* WHAT YOU WILL DO *
Only the pictures should be dropped; every line of the data must come back exactly as written.

* RECORDS TO PROCESS *
===
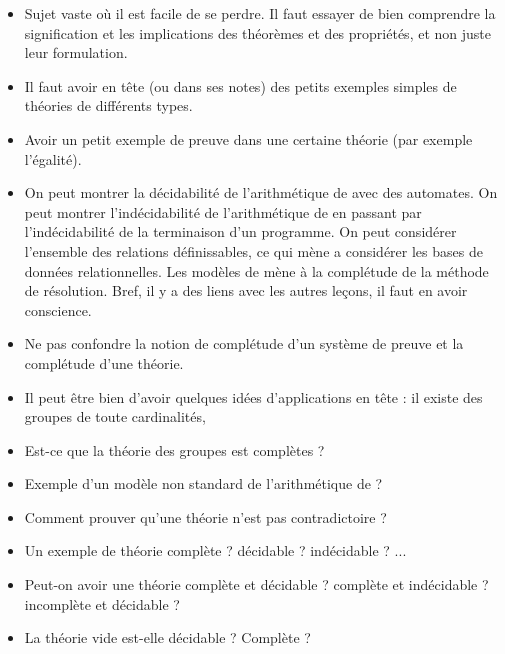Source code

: \documentclass{agregfiche}
\begin{document}
\secpieges

\begin{itemize}
	\item Sujet vaste où il est facile de se perdre. Il faut essayer 
	de bien comprendre la signification et les implications des 
	théorèmes et des propriétés, et non juste leur formulation.
    \item Il faut avoir en tête (ou dans ses notes) des petits 
    exemples simples de théories de différents types.
    \item Avoir un petit exemple de preuve dans une certaine théorie 
    (par exemple l'égalité).
    \item On peut montrer la décidabilité de l'arithmétique de 
     avec des automates. On peut montrer 
    l'indécidabilité 
    de l'arithmétique de  en passant par l'indécidabilité 
    de la 
    terminaison d'un programme. On peut considérer l'ensemble des 
    relations définissables, ce qui mène a considérer les bases de 
    données relationnelles. Les modèles de  mène à la 
    complétude de la méthode de résolution. Bref, il y a des liens 
    avec les autres 
    leçons, il faut en avoir conscience.
    \item Ne pas confondre la notion de complétude d'un système de 
    preuve et la complétude d'une théorie.
    \item Il peut être bien d'avoir quelques idées d'applications en 
    tête : il existe des groupes de toute cardinalités,
\end{itemize}

\secquestionsclassiques

\begin{itemize}
	\item Est-ce que la théorie des groupes est complètes ?
    \item Exemple d'un modèle non standard de l'arithmétique de 
    ?
    \item Comment prouver qu'une théorie n'est pas contradictoire ?
    \item Un exemple de théorie complète ? décidable ? indécidable ? 
    ...
    \item Peut-on avoir une théorie complète et décidable ? complète 
    et indécidable ? incomplète et décidable ?
    \item La théorie vide est-elle décidable ? Complète ?
\end{itemize}
\end{document}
===
* EXERCISE RESULT *
Source code

: \documentclass{agregfiche}
\begin{document}
\secpieges

\begin{itemize}
	\item Sujet vaste où il est facile de se perdre. Il faut essayer 
	de bien comprendre la signification et les implications des 
	théorèmes et des propriétés, et non juste leur formulation.
    \item Il faut avoir en tête (ou dans ses notes) des petits 
    exemples simples de théories de différents types.
    \item Avoir un petit exemple de preuve dans une certaine théorie 
    (par exemple l'égalité).
    \item On peut montrer la décidabilité de l'arithmétique de 
     avec des automates. On peut montrer 
    l'indécidabilité 
    de l'arithmétique de  en passant par l'indécidabilité 
    de la 
    terminaison d'un programme. On peut considérer l'ensemble des 
    relations définissables, ce qui mène a considérer les bases de 
    données relationnelles. Les modèles de  mène à la 
    complétude de la méthode de résolution. Bref, il y a des liens 
    avec les autres 
    leçons, il faut en avoir conscience.
    \item Ne pas confondre la notion de complétude d'un système de 
    preuve et la complétude d'une théorie.
    \item Il peut être bien d'avoir quelques idées d'applications en 
    tête : il existe des groupes de toute cardinalités,
\end{itemize}

\secquestionsclassiques

\begin{itemize}
	\item Est-ce que la théorie des groupes est complètes ?
    \item Exemple d'un modèle non standard de l'arithmétique de 
    ?
    \item Comment prouver qu'une théorie n'est pas contradictoire ?
    \item Un exemple de théorie complète ? décidable ? indécidable ? 
    ...
    \item Peut-on avoir une théorie complète et décidable ? complète 
    et indécidable ? incomplète et décidable ?
    \item La théorie vide est-elle décidable ? Complète ?
\end{itemize}
\end{document}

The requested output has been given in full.